> [Provided material]:
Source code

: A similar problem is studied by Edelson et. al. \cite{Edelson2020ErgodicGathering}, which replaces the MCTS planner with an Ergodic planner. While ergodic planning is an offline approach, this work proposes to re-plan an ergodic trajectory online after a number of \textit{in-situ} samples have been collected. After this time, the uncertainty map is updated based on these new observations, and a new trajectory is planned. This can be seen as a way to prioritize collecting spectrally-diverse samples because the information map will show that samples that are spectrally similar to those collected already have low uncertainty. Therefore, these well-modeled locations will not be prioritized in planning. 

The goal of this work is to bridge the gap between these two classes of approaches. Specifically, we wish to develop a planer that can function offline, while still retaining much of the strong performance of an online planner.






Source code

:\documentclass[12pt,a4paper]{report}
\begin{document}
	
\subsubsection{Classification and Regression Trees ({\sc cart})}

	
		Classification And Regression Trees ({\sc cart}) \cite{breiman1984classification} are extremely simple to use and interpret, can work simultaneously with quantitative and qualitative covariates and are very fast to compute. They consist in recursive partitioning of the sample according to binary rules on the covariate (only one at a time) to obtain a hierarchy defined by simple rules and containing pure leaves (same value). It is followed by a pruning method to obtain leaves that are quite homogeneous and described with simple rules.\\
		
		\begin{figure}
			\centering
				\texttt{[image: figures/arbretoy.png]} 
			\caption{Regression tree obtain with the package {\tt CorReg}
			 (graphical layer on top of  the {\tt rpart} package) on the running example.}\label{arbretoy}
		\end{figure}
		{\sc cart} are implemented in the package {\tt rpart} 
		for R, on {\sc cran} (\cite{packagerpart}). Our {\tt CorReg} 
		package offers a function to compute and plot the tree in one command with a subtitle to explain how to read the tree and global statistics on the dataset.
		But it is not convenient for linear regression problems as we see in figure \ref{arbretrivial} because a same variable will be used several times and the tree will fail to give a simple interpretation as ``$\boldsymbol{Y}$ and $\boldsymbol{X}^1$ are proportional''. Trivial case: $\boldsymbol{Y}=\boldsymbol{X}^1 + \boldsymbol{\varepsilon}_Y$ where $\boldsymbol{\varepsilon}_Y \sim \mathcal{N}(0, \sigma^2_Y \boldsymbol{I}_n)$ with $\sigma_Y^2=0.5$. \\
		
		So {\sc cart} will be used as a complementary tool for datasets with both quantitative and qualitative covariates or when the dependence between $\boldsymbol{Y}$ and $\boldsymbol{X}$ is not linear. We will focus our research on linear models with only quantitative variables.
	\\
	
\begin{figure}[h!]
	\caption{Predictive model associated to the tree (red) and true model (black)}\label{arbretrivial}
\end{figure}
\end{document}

> [Try it]: Set down, word for word, the line that contains "are implemented in" and all lines after it up to the end of the listing.

> [Written reply]:
		{\sc cart} are implemented in the package {\tt rpart} 
		for R, on {\sc cran} (\cite{packagerpart}). Our {\tt CorReg} 
		package offers a function to compute and plot the tree in one command with a subtitle to explain how to read the tree and global statistics on the dataset.
		But it is not convenient for linear regression problems as we see in figure \ref{arbretrivial} because a same variable will be used several times and the tree will fail to give a simple interpretation as ``$\boldsymbol{Y}$ and $\boldsymbol{X}^1$ are proportional''. Trivial case: $\boldsymbol{Y}=\boldsymbol{X}^1 + \boldsymbol{\varepsilon}_Y$ where $\boldsymbol{\varepsilon}_Y \sim \mathcal{N}(0, \sigma^2_Y \boldsymbol{I}_n)$ with $\sigma_Y^2=0.5$. \\
		
		So {\sc cart} will be used as a complementary tool for datasets with both quantitative and qualitative covariates or when the dependence between $\boldsymbol{Y}$ and $\boldsymbol{X}$ is not linear. We will focus our research on linear models with only quantitative variables.
	\\
	
\begin{figure}[h!]
	\caption{Predictive model associated to the tree (red) and true model (black)}\label{arbretrivial}
\end{figure}
\end{document}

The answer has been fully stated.